'''

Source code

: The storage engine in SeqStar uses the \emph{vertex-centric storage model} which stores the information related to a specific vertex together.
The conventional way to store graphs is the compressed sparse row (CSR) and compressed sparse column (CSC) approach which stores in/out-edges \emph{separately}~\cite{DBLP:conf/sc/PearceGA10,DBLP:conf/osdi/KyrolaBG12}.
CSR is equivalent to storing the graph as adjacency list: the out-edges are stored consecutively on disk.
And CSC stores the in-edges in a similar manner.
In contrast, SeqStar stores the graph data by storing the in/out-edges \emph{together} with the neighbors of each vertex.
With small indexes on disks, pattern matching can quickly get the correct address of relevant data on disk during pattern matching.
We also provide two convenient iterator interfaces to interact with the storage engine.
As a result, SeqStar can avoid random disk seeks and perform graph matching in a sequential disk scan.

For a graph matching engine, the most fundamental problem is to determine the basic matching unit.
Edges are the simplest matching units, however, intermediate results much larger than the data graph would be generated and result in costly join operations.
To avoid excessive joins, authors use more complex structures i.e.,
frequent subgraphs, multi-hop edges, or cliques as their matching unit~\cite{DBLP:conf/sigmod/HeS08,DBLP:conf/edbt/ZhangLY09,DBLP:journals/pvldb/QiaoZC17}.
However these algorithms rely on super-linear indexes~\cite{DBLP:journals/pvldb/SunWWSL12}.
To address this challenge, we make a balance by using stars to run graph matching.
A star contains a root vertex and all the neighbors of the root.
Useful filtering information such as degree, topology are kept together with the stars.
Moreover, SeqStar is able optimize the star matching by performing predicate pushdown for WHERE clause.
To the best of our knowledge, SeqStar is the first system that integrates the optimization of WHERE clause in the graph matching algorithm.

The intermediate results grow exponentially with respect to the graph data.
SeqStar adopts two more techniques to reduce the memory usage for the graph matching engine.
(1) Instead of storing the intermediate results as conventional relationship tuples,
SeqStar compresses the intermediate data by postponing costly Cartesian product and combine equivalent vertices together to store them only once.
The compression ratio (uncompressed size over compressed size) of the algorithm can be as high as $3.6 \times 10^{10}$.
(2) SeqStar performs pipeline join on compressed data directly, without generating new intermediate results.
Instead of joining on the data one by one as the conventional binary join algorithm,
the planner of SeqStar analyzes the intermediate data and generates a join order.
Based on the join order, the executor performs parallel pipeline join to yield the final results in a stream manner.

'''

TASK INSTRUCTIONS. Copy out only the lines running from the beginning of the data to the line with "Moreover, SeqStar is", both ends included.

SOLUTION.
Source code

: The storage engine in SeqStar uses the \emph{vertex-centric storage model} which stores the information related to a specific vertex together.
The conventional way to store graphs is the compressed sparse row (CSR) and compressed sparse column (CSC) approach which stores in/out-edges \emph{separately}~\cite{DBLP:conf/sc/PearceGA10,DBLP:conf/osdi/KyrolaBG12}.
CSR is equivalent to storing the graph as adjacency list: the out-edges are stored consecutively on disk.
And CSC stores the in-edges in a similar manner.
In contrast, SeqStar stores the graph data by storing the in/out-edges \emph{together} with the neighbors of each vertex.
With small indexes on disks, pattern matching can quickly get the correct address of relevant data on disk during pattern matching.
We also provide two convenient iterator interfaces to interact with the storage engine.
As a result, SeqStar can avoid random disk seeks and perform graph matching in a sequential disk scan.

For a graph matching engine, the most fundamental problem is to determine the basic matching unit.
Edges are the simplest matching units, however, intermediate results much larger than the data graph would be generated and result in costly join operations.
To avoid excessive joins, authors use more complex structures i.e.,
frequent subgraphs, multi-hop edges, or cliques as their matching unit~\cite{DBLP:conf/sigmod/HeS08,DBLP:conf/edbt/ZhangLY09,DBLP:journals/pvldb/QiaoZC17}.
However these algorithms rely on super-linear indexes~\cite{DBLP:journals/pvldb/SunWWSL12}.
To address this challenge, we make a balance by using stars to run graph matching.
A star contains a root vertex and all the neighbors of the root.
Useful filtering information such as degree, topology are kept together with the stars.
Moreover, SeqStar is able optimize the star matching by performing predicate pushdown for WHERE clause.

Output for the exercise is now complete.